» EXERCISE REQUIREMENTS
Leave every picture behind and copy the rest of the entries below exactly.

» RECORD EXCERPTS
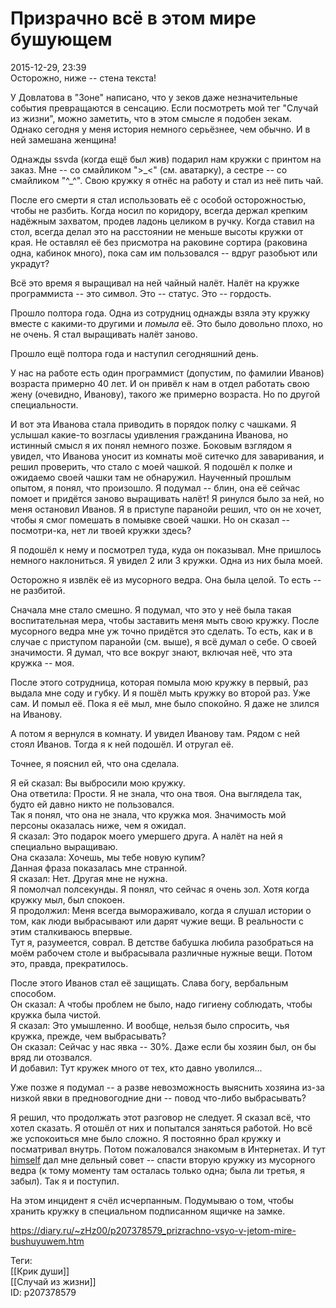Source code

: Призрачно всё в этом мире бушующем
===================================

   
 2015-12-29, 23:39   
  Осторожно, ниже -- стена текста!   
   
 У Довлатова в "Зоне" написано, что у зеков даже незначительные события превращаются в сенсацию. Если посмотреть мой тег "Случай из жизни", можно заметить, что в этом смысле я подобен зекам. Однако сегодня у меня история немного серьёзнее, чем обычно. И в ней замешана женщина!   
   
 Однажды ssvda (когда ещё был жив) подарил нам кружки с принтом на заказ. Мне -- со смайликом ">\_<" (см. аватарку), а сестре -- со смайликом "^\_^". Свою кружку я отнёс на работу и стал из неё пить чай.   
   
 После его смерти я стал использовать её с особой осторожностью, чтобы не разбить. Когда носил по коридору, всегда держал крепким надёжным захватом, продев ладонь целиком в ручку. Когда ставил на стол, всегда делал это на расстоянии не меньше высоты кружки от края. Не оставлял её без присмотра на раковине сортира (раковина одна, кабинок много), пока сам им пользовался -- вдруг разобьют или украдут?   
   
 Всё это время я выращивал на ней чайный налёт. Налёт на кружке программиста -- это символ. Это -- статус. Это -- гордость.   
   
 Прошло полтора года. Одна из сотрудниц однажды взяла эту кружку вместе с какими-то другими и  *помыла*  её. Это было довольно плохо, но не очень. Я стал выращивать налёт заново.   
   
 Прошло ещё полтора года и наступил сегодняшний день.   
   
 У нас на работе есть один программист (допустим, по фамилии Иванов) возраста примерно 40 лет. И он привёл к нам в отдел работать свою жену (очевидно, Иванову), такого же примерно возраста. Но по другой специальности.   
   
 И вот эта Иванова стала приводить в порядок полку с чашками. Я услышал какие-то возгласы удивления гражданина Иванова, но истинный смысл я их понял немного позже. Боковым взглядом я увидел, что Иванова уносит из комнаты моё ситечко для заваривания, и решил проверить, что стало с моей чашкой. Я подошёл к полке и ожидаемо своей чашки там не обнаружил. Наученный прошлым опытом, я понял, что произошло. Я подумал -- блин, она её сейчас помоет и придётся заново выращивать налёт! Я ринулся было за ней, но меня остановил Иванов. Я в приступе паранойи решил, что он не хочет, чтобы я смог помешать в помывке своей чашки. Но он сказал -- посмотри-ка, нет ли твоей кружки здесь?   
   
 Я подошёл к нему и посмотрел туда, куда он показывал. Мне пришлось немного наклониться. Я увидел 2 или 3 кружки. Одна из них была моей.   
   
 Осторожно я извлёк её из мусорного ведра. Она была целой. То есть -- не разбитой.   
   
 Сначала мне стало смешно. Я подумал, что это у неё была такая воспитательная мера, чтобы заставить меня мыть свою кружку. После мусорного ведра мне уж точно придётся это сделать. То есть, как и в случае с приступом паранойи (см. выше), я всё думал о себе. О своей значимости. Я думал, что все вокруг знают, включая неё, что эта кружка -- моя.   
   
 После этого сотрудница, которая помыла мою кружку в первый, раз выдала мне соду и губку. И я пошёл мыть кружку во второй раз. Уже сам. И помыл её. Пока я её мыл, мне было спокойно. Я даже не злился на Иванову.   
   
 А потом я вернулся в комнату. И увидел Иванову там. Рядом с ней стоял Иванов. Тогда я к ней подошёл. И отругал её.   
   
 Точнее, я пояснил ей, что она сделала.   
   
 Я ей сказал: Вы выбросили мою кружку.   
 Она ответила: Прости. Я не знала, что она твоя. Она выглядела так, будто ей давно никто не пользовался.   
 Так я понял, что она не знала, что кружка моя. Значимость мой персоны оказалась ниже, чем я ожидал.   
 Я сказал: Это подарок моего умершего друга. А налёт на ней я специально выращиваю.   
 Она сказала: Хочешь, мы тебе новую купим?   
 Данная фраза показалась мне странной.   
 Я сказал: Нет. Другая мне не нужна.   
 Я помолчал полсекунды. Я понял, что сейчас я очень зол. Хотя когда кружку мыл, был спокоен.   
 Я продолжил: Меня всегда вымораживало, когда я слушал истории о том, как люди выбрасывают или дарят чужие вещи. В реальности с этим сталкиваюсь впервые.   
 Тут я, разумеется, соврал. В детстве бабушка любила разобраться на моём рабочем столе и выбрасывала различные нужные вещи. Потом это, правда, прекратилось.   
   
 После этого Иванов стал её защищать. Слава богу, вербальным способом.   
 Он сказал: А чтобы проблем не было, надо гигиену соблюдать, чтобы кружка была чистой.   
 Я сказал: Это умышленно. И вообще, нельзя было спросить, чья кружка, прежде, чем выбрасывать?   
 Он сказал: Сейчас у нас явка -- 30%. Даже если бы хозяин был, он бы вряд ли отозвался.   
 И добавил: Тут кружек много от тех, кто давно уволился...   
   
 Уже позже я подумал -- а разве невозможность выяснить хозяина из-за низкой явки в предновогодние дни -- повод что-либо выбрасывать?   
   
 Я решил, что продолжать этот разговор не следует. Я сказал всё, что хотел сказать. Я отошёл от них и попытался заняться работой. Но всё же успокоиться мне было сложно. Я постоянно брал кружку и посматривал внутрь. Потом пожаловался знакомым в Интернетах. И тут  [himself](http://himself.diary.ru "void")  дал мне дельный совет -- спасти вторую кружку из мусорного ведра (к тому моменту там осталась только одна; была ли третья, я забыл). Так я и поступил.   
   
 На этом инцидент я счёл исчерпанным. Подумываю о том, чтобы хранить кружку в специальном подписанном ящичке на замке.   
    
 <https://diary.ru/~zHz00/p207378579_prizrachno-vsyo-v-jetom-mire-bushuyuwem.htm>   
   
 Теги:   
 [[Крик души]]   
 [[Случай из жизни]]   
 ID: p207378579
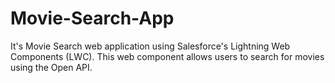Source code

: # Movie-Search-App
It's Movie Search web application using Salesforce's Lightning Web Components (LWC). This web component allows users to search for movies using the Open API. 

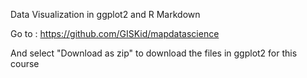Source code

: Data Visualization in ggplot2 and R Markdown


Go to : https://github.com/GISKid/mapdatascience

And select "Download as zip" to download the files in ggplot2 for this course
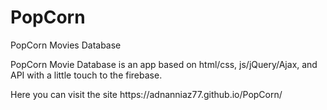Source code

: # PopCorn
PopCorn Movies Database
<p>PopCorn Movie Database is an app based on html/css, js/jQuery/Ajax, and API with a little touch to the firebase.<p>
Here you can visit the site
https://adnanniaz77.github.io/PopCorn/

» RESPONSE
Source code

: Призрачно всё в этом мире бушующем
===================================

   
 2015-12-29, 23:39   
  Осторожно, ниже -- стена текста!   
   
 У Довлатова в "Зоне" написано, что у зеков даже незначительные события превращаются в сенсацию. Если посмотреть мой тег "Случай из жизни", можно заметить, что в этом смысле я подобен зекам. Однако сегодня у меня история немного серьёзнее, чем обычно. И в ней замешана женщина!   
   
 Однажды ssvda (когда ещё был жив) подарил нам кружки с принтом на заказ. Мне -- со смайликом ">\_<" (см. аватарку), а сестре -- со смайликом "^\_^". Свою кружку я отнёс на работу и стал из неё пить чай.   
   
 После его смерти я стал использовать её с особой осторожностью, чтобы не разбить. Когда носил по коридору, всегда держал крепким надёжным захватом, продев ладонь целиком в ручку. Когда ставил на стол, всегда делал это на расстоянии не меньше высоты кружки от края. Не оставлял её без присмотра на раковине сортира (раковина одна, кабинок много), пока сам им пользовался -- вдруг разобьют или украдут?   
   
 Всё это время я выращивал на ней чайный налёт. Налёт на кружке программиста -- это символ. Это -- статус. Это -- гордость.   
   
 Прошло полтора года. Одна из сотрудниц однажды взяла эту кружку вместе с какими-то другими и  *помыла*  её. Это было довольно плохо, но не очень. Я стал выращивать налёт заново.   
   
 Прошло ещё полтора года и наступил сегодняшний день.   
   
 У нас на работе есть один программист (допустим, по фамилии Иванов) возраста примерно 40 лет. И он привёл к нам в отдел работать свою жену (очевидно, Иванову), такого же примерно возраста. Но по другой специальности.   
   
 И вот эта Иванова стала приводить в порядок полку с чашками. Я услышал какие-то возгласы удивления гражданина Иванова, но истинный смысл я их понял немного позже. Боковым взглядом я увидел, что Иванова уносит из комнаты моё ситечко для заваривания, и решил проверить, что стало с моей чашкой. Я подошёл к полке и ожидаемо своей чашки там не обнаружил. Наученный прошлым опытом, я понял, что произошло. Я подумал -- блин, она её сейчас помоет и придётся заново выращивать налёт! Я ринулся было за ней, но меня остановил Иванов. Я в приступе паранойи решил, что он не хочет, чтобы я смог помешать в помывке своей чашки. Но он сказал -- посмотри-ка, нет ли твоей кружки здесь?   
   
 Я подошёл к нему и посмотрел туда, куда он показывал. Мне пришлось немного наклониться. Я увидел 2 или 3 кружки. Одна из них была моей.   
   
 Осторожно я извлёк её из мусорного ведра. Она была целой. То есть -- не разбитой.   
   
 Сначала мне стало смешно. Я подумал, что это у неё была такая воспитательная мера, чтобы заставить меня мыть свою кружку. После мусорного ведра мне уж точно придётся это сделать. То есть, как и в случае с приступом паранойи (см. выше), я всё думал о себе. О своей значимости. Я думал, что все вокруг знают, включая неё, что эта кружка -- моя.   
   
 После этого сотрудница, которая помыла мою кружку в первый, раз выдала мне соду и губку. И я пошёл мыть кружку во второй раз. Уже сам. И помыл её. Пока я её мыл, мне было спокойно. Я даже не злился на Иванову.   
   
 А потом я вернулся в комнату. И увидел Иванову там. Рядом с ней стоял Иванов. Тогда я к ней подошёл. И отругал её.   
   
 Точнее, я пояснил ей, что она сделала.   
   
 Я ей сказал: Вы выбросили мою кружку.   
 Она ответила: Прости. Я не знала, что она твоя. Она выглядела так, будто ей давно никто не пользовался.   
 Так я понял, что она не знала, что кружка моя. Значимость мой персоны оказалась ниже, чем я ожидал.   
 Я сказал: Это подарок моего умершего друга. А налёт на ней я специально выращиваю.   
 Она сказала: Хочешь, мы тебе новую купим?   
 Данная фраза показалась мне странной.   
 Я сказал: Нет. Другая мне не нужна.   
 Я помолчал полсекунды. Я понял, что сейчас я очень зол. Хотя когда кружку мыл, был спокоен.   
 Я продолжил: Меня всегда вымораживало, когда я слушал истории о том, как люди выбрасывают или дарят чужие вещи. В реальности с этим сталкиваюсь впервые.   
 Тут я, разумеется, соврал. В детстве бабушка любила разобраться на моём рабочем столе и выбрасывала различные нужные вещи. Потом это, правда, прекратилось.   
   
 После этого Иванов стал её защищать. Слава богу, вербальным способом.   
 Он сказал: А чтобы проблем не было, надо гигиену соблюдать, чтобы кружка была чистой.   
 Я сказал: Это умышленно. И вообще, нельзя было спросить, чья кружка, прежде, чем выбрасывать?   
 Он сказал: Сейчас у нас явка -- 30%. Даже если бы хозяин был, он бы вряд ли отозвался.   
 И добавил: Тут кружек много от тех, кто давно уволился...   
   
 Уже позже я подумал -- а разве невозможность выяснить хозяина из-за низкой явки в предновогодние дни -- повод что-либо выбрасывать?   
   
 Я решил, что продолжать этот разговор не следует. Я сказал всё, что хотел сказать. Я отошёл от них и попытался заняться работой. Но всё же успокоиться мне было сложно. Я постоянно брал кружку и посматривал внутрь. Потом пожаловался знакомым в Интернетах. И тут  [himself](http://himself.diary.ru "void")  дал мне дельный совет -- спасти вторую кружку из мусорного ведра (к тому моменту там осталась только одна; была ли третья, я забыл). Так я и поступил.   
   
 На этом инцидент я счёл исчерпанным. Подумываю о том, чтобы хранить кружку в специальном подписанном ящичке на замке.   
    
 <https://diary.ru/~zHz00/p207378579_prizrachno-vsyo-v-jetom-mire-bushuyuwem.htm>   
   
 Теги:   
 [[Крик души]]   
 [[Случай из жизни]]   
 ID: p207378579
Source code

: # Movie-Search-App
It's Movie Search web application using Salesforce's Lightning Web Components (LWC). This web component allows users to search for movies using the Open API. 

Source code

: Data Visualization in ggplot2 and R Markdown


Go to : https://github.com/GISKid/mapdatascience

And select "Download as zip" to download the files in ggplot2 for this course
Source code

: # PopCorn
PopCorn Movies Database
<p>PopCorn Movie Database is an app based on html/css, js/jQuery/Ajax, and API with a little touch to the firebase.<p>
Here you can visit the site
https://adnanniaz77.github.io/PopCorn/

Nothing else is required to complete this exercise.